There is material below. Print exactly the lines starting at the line with "[Kyle Fuller](https://github.com/kylef)" and ending at the line with "[Samuel E. Giddins](https://github.com/segiddins)", ends included, and no others.

════

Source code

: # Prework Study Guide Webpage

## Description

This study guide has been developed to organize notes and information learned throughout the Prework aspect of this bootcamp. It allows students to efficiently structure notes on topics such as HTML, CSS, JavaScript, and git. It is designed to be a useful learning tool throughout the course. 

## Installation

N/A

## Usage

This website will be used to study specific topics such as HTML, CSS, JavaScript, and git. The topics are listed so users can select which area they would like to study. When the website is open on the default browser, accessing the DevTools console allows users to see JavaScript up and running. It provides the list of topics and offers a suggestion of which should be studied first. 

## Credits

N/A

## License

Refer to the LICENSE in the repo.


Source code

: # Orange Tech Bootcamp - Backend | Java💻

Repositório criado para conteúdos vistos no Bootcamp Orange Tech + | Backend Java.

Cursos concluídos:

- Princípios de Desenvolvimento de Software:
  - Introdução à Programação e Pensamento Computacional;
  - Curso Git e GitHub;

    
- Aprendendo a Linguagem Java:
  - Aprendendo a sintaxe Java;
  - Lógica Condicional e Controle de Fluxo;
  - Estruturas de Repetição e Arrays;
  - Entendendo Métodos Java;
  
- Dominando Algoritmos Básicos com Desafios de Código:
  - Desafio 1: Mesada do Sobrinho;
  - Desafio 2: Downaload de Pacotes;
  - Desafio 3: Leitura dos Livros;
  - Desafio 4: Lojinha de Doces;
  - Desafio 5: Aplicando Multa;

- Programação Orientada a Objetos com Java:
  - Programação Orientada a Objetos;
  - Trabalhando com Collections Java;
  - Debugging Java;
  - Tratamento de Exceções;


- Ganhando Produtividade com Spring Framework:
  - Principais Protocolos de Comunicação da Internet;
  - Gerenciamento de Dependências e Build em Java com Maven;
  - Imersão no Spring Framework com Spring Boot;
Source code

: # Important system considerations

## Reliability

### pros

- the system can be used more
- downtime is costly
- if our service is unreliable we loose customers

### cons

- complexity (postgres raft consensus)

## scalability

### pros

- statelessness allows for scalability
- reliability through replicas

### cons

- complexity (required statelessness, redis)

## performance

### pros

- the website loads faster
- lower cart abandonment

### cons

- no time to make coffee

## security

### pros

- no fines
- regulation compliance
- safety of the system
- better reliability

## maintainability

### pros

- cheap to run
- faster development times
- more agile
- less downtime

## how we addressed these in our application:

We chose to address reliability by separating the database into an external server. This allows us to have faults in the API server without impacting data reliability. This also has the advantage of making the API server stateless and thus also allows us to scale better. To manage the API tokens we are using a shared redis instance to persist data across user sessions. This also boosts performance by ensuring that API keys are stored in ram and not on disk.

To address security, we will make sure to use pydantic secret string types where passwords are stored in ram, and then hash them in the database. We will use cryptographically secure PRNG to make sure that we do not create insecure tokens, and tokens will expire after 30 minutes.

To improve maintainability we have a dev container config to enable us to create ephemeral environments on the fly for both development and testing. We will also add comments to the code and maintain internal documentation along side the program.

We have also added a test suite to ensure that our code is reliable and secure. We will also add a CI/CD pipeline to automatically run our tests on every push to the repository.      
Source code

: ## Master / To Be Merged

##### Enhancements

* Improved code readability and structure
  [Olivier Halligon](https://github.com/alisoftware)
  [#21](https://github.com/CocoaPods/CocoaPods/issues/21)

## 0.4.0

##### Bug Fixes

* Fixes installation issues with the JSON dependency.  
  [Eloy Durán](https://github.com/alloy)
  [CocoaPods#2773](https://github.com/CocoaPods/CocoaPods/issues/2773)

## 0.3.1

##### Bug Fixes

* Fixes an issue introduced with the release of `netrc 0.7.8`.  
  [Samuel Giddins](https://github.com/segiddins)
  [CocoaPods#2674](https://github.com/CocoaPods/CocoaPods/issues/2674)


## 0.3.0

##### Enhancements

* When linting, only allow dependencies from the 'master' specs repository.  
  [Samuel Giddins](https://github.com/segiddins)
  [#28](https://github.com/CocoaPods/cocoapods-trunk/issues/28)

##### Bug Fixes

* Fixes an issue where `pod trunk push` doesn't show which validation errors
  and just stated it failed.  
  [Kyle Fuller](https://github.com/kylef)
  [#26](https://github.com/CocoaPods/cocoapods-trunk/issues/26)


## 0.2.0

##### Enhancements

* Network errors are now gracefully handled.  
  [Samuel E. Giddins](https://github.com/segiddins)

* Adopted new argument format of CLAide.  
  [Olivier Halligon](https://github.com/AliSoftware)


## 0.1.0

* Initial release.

════

### Result of this exercise
  [Kyle Fuller](https://github.com/kylef)
  [#26](https://github.com/CocoaPods/cocoapods-trunk/issues/26)


## 0.2.0

##### Enhancements

* Network errors are now gracefully handled.  
  [Samuel E. Giddins](https://github.com/segiddins)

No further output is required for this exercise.